Differences Between Companies Limited By Shares and Companies Limited By Guarantee: A company is an established institution registered under the Corporate Affairs Commission CAC with a certain objective contained in it’s memorandum of Association. There are different types of companies that could be incorporated and each of them has their distinguishing factor.
Amongst the many types of companies, we will be looking a companies limited by shares and the ones limited by guarantee. In a nutshell, a company Limited by shares are Companies registered with nominal share capital and shareholders who subscribe to the company shares and are entitled to dividend, also, they are liable to the extent of the shares held by the individual shareholders while the ones Limited by guarantee are does not have shares or shareholders but guarantors who guarantee to pay a certain amount in offsetting the Company’s debt in the event of winding up.
Differences Between Companies Limited By Shares and Companies Limited By Guarantee
1. PROCESS OF REGISTRATION: The mode of registrating a company, whether it is limited by shares or by guarantee seem to be thesame in that the promoters or founding members follow the due process under the relevant law which is the Company and Allied Matters Act to register the company with the Corporate Affairs Commission (CAC).
A Company limited by shares are usually registered through a simple process of application for name reservation with the CAC after which the registration documents would be lodged and approved by the commission.
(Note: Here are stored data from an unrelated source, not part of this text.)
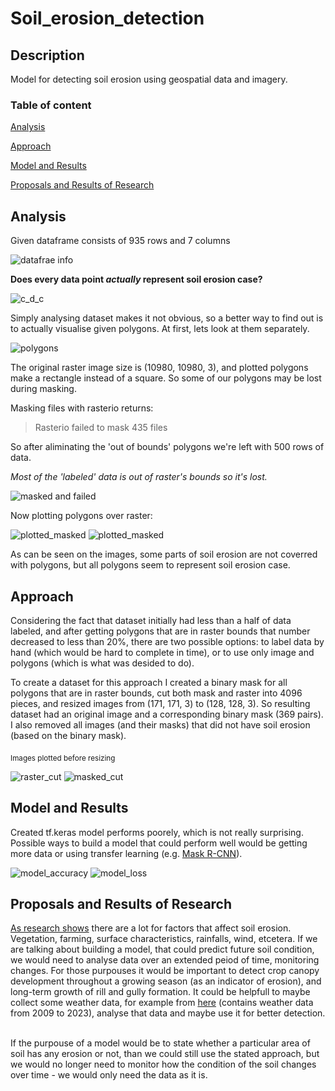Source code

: # Soil_erosion_detection
## Description 
Model for detecting soil erosion using geospatial data and imagery. 
&nbsp;

### Table of content
[Analysis](#analysis)
&nbsp;

[Approach](#approach)
&nbsp;

[Model and Results](#model-and-results)
&nbsp;

[Proposals and Results of Research](#proposals-and-results-of-research)
## Analysis
Given dataframe consists of 935 rows and 7 columns
&nbsp;

![datafrae info](Images/dataframe_info.png)
&nbsp;

**Does every data point _actually_ represent soil erosion case?**
&nbsp;

![c_d_c](Images/code_description_count.png)
&nbsp;

Simply analysing dataset makes it not obvious, so a better way to find out is to actually visualise given polygons. At first, lets look at them separately.
&nbsp;

![polygons](Images/raw_polygons.png)
&nbsp;

The original raster image size is (10980, 10980, 3), and plotted polygons make a rectangle instead of a square. So some of our polygons may be lost during masking. 
&nbsp;

Masking files with rasterio returns:
&nbsp;

>Rasterio failed to mask 435 files
&nbsp;

So after aliminating the 'out of bounds' polygons we're left with 500 rows of data.
&nbsp;

*Most of the 'labeled' data is out of raster's bounds so it's lost.*
&nbsp;

![masked and failed](Images/masked_and_failed.png)
&nbsp;

Now plotting polygons over raster:
&nbsp;

![plotted_masked](Images/1raster.png) ![plotted_masked](Images/1masked.png) 
&nbsp;

As can be seen on the images, some parts of soil erosion are not coverred with polygons, but all polygons seem to represent soil erosion case.
## Approach
Considering the fact that dataset initially had less than a half of data labeled, and after getting polygons that are in raster bounds that number decreased to less than 20%, there are two possible options: to label data by hand (which would be hard to complete in time), or to use only image and polygons (which is what was desided to do).
&nbsp;

To create a dataset for this approach I created a binary mask for all polygons that are in raster bounds, cut both mask and raster into 4096 pieces, and resized images from (171, 171, 3) to (128, 128, 3). So resulting dataset had an original image and a corresponding binary mask (369 pairs). I also removed all images (and their masks) that did not have soil erosion (based on the binary mask).
&nbsp;

<sub>Images plotted before resizing</sub>
&nbsp;

![raster_cut](Images/raster_cut.png) ![masked_cut](Images/masked_cut.png) 
&nbsp;

## Model and Results
Created tf.keras model performs poorely, which is not really surprising. Possible ways to build a model that could perform well would be getting more data or using transfer learning (e.g. [Mask R-CNN](https://medium.com/@c_61011/transfer-learning-with-mask-r-cnn-f50cbbea3d29)).
&nbsp;

![model_accuracy](Images/model_accuracy.png) ![model_loss](Images/model_loss.png) 
&nbsp;

## Proposals and Results of Research
[As research shows](https://www.researchgate.net/publication/355448765_Satellite-Based_Soil_Erosion_Mapping) there are a lot for factors that affect soil erosion. Vegetation, farming, surface characteristics, rainfalls, wind, etcetera. If we are talking about building a model, that could predict future soil condition, we would need to analyse data over an extended peiod of time, monitoring changes. For those purpouses it would be important to detect crop canopy development throughout a growing season (as an indicator of erosion), and long-term growth of rill and gully formation.  It could be helpfull to maybe collect some weather data, for example from [here](https://www.worldweatheronline.com/kiev-weather-history/kyyivska-oblast/ua.aspx) (contains weather data from 2009 to 2023), analyse that data and maybe use it for better detection.
&nbsp;

If the purpouse of a model would be to state whether a particular area of soil has any erosion or not, than we could still use the stated approach, but we would no longer need to monitor how the condition of the soil changes over time - we would only need the data as it is.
On the other hand, for a company limited by guarantee, the process is more complex in that the applicants are expected to file an application with the Attorney General of the Federation and await his approval. Such approval becomes very sacrosanct in the formation of a company limited by guarantee.
2. APPROVAL: For a company to by duly formed, it must obtain certain approval or authorization from the relevant agencies or bodies of government. In the case of companies limited by shares, the approval necessary is that if the corporate affairs commission which is usually consequent upon the founders application for registration.
On the part of companies limited by guarantee, the founders must have to obtain the approval of the commission in addition to that if the Attorney General of the Federation.
3. MEMORANDUM: The memorandum of Association of a company or proposed company is a document that outlines important aspects of the company’s operations including the number of person’s forming the Company, the type of company being formed, the objects of the company and others. To that effect, according to the provisions of CAMA, the formation of a company limited by shares is targeted at profiteering and that is usually contained in it’s objects where it states the kind of business it could carry on and the number of share capital it is to be established with.
On the other hand, Companies limited by guarantee are not allowed to engage in profit yielding ventures or operate with a share capital. It is not allowed to divest any of it’s properties or state in it’s article of Association that any of it’s members will be entitled to such dividend from the Company’s operations.
4. PROFIT: One of the core reason for opening or setting up a company is to run businesses on commercial basis and earn profit which would be declared by the company and shared as dividend to it’s shareholders. While this is the focal foundation for the establishment of companies limited by shares, this is not the case with Companies limited by guarantee.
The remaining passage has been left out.